In all three secondary screens, 5–6 X-linked genes were enriched in the (double-)sorted populations, while only maximally 2 were depleted (Fig. 2f, blue, Fig. 2g, Additional file 3: Table S2). The only gene that significantly affected all 4 phenotypes (including the SRE-Elk screen, Fig. 1) was Dusp9, a known MAPK inhibitor that dephosphorylates Erk and has previously been implicated in sex differences in ES cells [12, 25, 35]. In addition, Klhl13, two members of the Fthl17 cluster, Fthl17e and Fthl17f, Zic3 and Stag2 significantly affected 2–3 phenotypes and generally showed the expected trend in all screens (Fig. 2g; Additional file 1: Figure S2I). Taken together, we have identified 6 genes that might contribute to the sex differences observed in mESCs, none of which, apart from Dusp9, has previously been implicated in mediating sex differences. Klhl13 encodes a substrate adaptor protein for the Cullin3 E3 ubiquitin-protein ligase complex with no known role in pluripotency or MAPK signaling regulation [45]. The Fthl17 gene cluster encodes ferritin-like proteins with unknown functions that are partially nuclear and lack ferroxidase activity [46]. Zic3 is a transcription factor implicated in pluripotency and early differentiation, whereas Stag2 regulates chromatin conformation and has also been shown to be involved in the maintenance of the pluripotent state in mESCs [47,48,49,50]. Among these candidates, the strongest effects were observed for Dusp9 and Klhl13.

Klhl13 and Dusp9 exhibit higher levels in females in vitro and in vivo

To further characterize the six identified putative mediators of the female pluripotency phenotype, we compared their expression pattern between cells with one and two X chromosomes, both in vitro and in vivo. We generated RNA sequencing data of the female mESC line used in all screens (1.8XX) and a subclone of that line with only one X chromosome (1.8XO, Additional file 5: Table S4).
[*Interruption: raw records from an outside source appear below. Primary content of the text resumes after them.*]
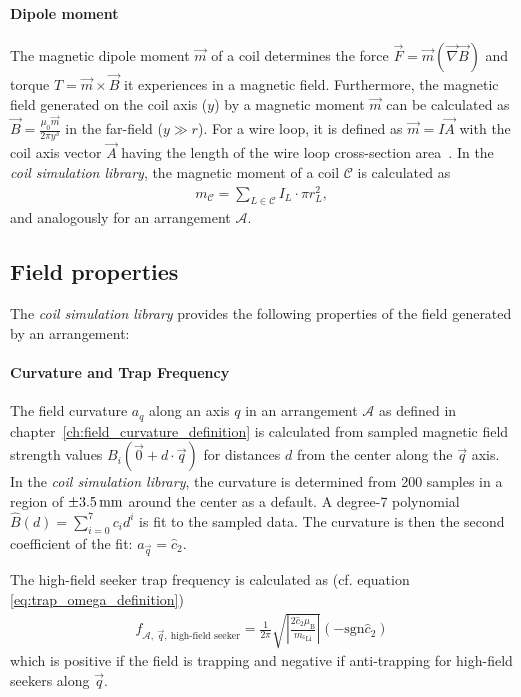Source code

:\paragraph{Dipole moment}
The magnetic dipole moment $\vec m$ of a coil determines the force $\vec F = \vec m (\vec \nabla \vec B)$ and torque $T = \vec m \times \vec B$ it experiences in a magnetic field. Furthermore, the magnetic field generated on the coil axis ($y$) by a magnetic moment $\vec m$ can be calculated as $\vec B = \frac{\mu_0 \vec m}{2\pi y^3}$ in the far-field ($y \gg r$). For a wire loop, it is defined as $\vec m = I \vec A$ with the coil axis vector $\vec A$ having the length of the wire loop cross-section area~\cite{demtroder_statische_2013}. In the \textit{coil simulation library}, the magnetic moment of a coil $\mathcal{C}$ is calculated as
\begin{align}\label{eq:dipole_moment_simulation}
    m_\mathcal{C} = \sum\limits_{L \in \mathcal{C}} I_L \cdot \pi r_L^2,
\end{align}
and analogously for an arrangement $\mathcal{A}$.

\subsection*{Field properties}
The \textit{coil simulation library} provides the following properties of the field generated by an arrangement:

\paragraph{Curvature and Trap Frequency}
The field curvature $a_q$ along an axis $q$ in an arrangement $\mathcal{A}$ as defined in chapter~\ref{ch:field_curvature_definition} is calculated from sampled magnetic field strength values $B_i(\vec 0 + d \cdot \vec q)$ for distances $d$ from the center along the $\vec q$ axis. In the \textit{coil simulation library}, the curvature is determined from \SI{200}{} samples in a region of $\SI{+-3.5}{\milli\meter}$ around the center as a default. A degree-7 polynomial ${\hat B(d) = \sum_{i=0}^7 c_i d^i}$ is fit to the sampled data. The curvature is then the second coefficient of the fit: $a_{\vec q} = \hat c_2$.

The high-field seeker trap frequency is calculated as (cf. equation \ref{eq:trap_omega_definition})
\begin{align}\label{eq:trap_frequency_simulation}
    f_{\mathcal{A},~\vec q,~\text{high-field seeker}} = \frac{1}{2\pi}  \sqrt{\left| \frac{2 \hat c_2 \mu_\text{B}}{m_{^6\text{Li}}} \right|} (-\mathrm{sgn} \hat c_2)
\end{align}
which is positive if the field is trapping and negative if anti-trapping for high-field seekers along $\vec q$.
Although X-linked genes showed in general the expected 2-fold higher expression in XX compared to XO cells (Additional file 1: Figure S3A), two genes, Zic3 and Stag2, were expressed at similar levels in the two cell lines (mean fold-change 0.8 and 1.1 respectively), potentially due to gene-specific dosage-compensation mechanisms (Fig. 2h). Dusp9 and Klhl13 were expressed at 4.2- and 3.2-fold higher levels in XX compared to XO cells, respectively, and the two members of the Fthl17 cluster were essentially not expressed in the XO line (Fig. 2h). The strong expression difference for Fthl17e and Fthl17f can be explained by the fact that the cluster is maternally imprinted, such that it is only expressed from the paternal X chromosome, which is present only in female embryos and was probably also lost in the XO clone [51].

To assess expression patterns in mouse embryos in vivo, we analyzed epiblast cells in published single-cell RNA sequencing data collected between embryonic days E4.5 and E6.5 (Additional file 1: Figure S3B-G) [52]. Reactivation of the paternal X chromosome, which is silenced early in development in an imprinted form of XCI, is initiated around E4.5, completed at E5.5 and followed by random XCI around E6.5 [53, 54]. X-chromosomal expression was thus 1.6- and 1.4-fold higher in female compared to male cells at E4.5 and E5.5, respectively, with the difference being largely neutralized by E6.5 (Additional file 1: Figure S3B). In contrast to mESCs, where both X chromosomes are active in the naive pluripotent state, in vivo naive pluripotency factors are primarily expressed prior to X reactivation around E3.5 and are mostly downregulated at E4.5 [53]. As a consequence, most naive markers were not well detected in the data set we analyzed and a combined analysis of 9 naive factors revealed only a slight trend towards higher expression in female cells at E4.5 (Additional file 1: Figure S3C-D). Analysis of a group of 9 markers of the primed pluripotent state, by contrast, showed a clear trend towards higher expression in all three time points (Additional file 1: Figure S3E-F), suggesting that differentiation of female cells with a double X-dosage is also delayed in embryos in vivo. Analysis of the six identified putative candidate genes revealed a trend towards higher expression in female cells at E5.5 for all factors, which was statistically significant (p < 0.05, Wilcoxon rank sum test) for Dusp9, Fthl17e, Fthl17f, and Stag2 (Additional file 1: Figure S3G). In summary, all six factors were expressed at higher levels in female compared to male cells in vivo, but only four of them (Dusp9, Klhl13, Fthl17e/f) showed the same trend in the 1.8XX/XO cell lines in vitro. Since the 1.8XX/XO lines show a strong X-dosage-dependent phenotype [11], we concluded that the four differentially expressed factors would be the best candidates for mediating X-dosage effects on pluripotency and differentiation and decided to further validate Dusp9 and Klhl13, which appeared to induce the strongest phenotypes.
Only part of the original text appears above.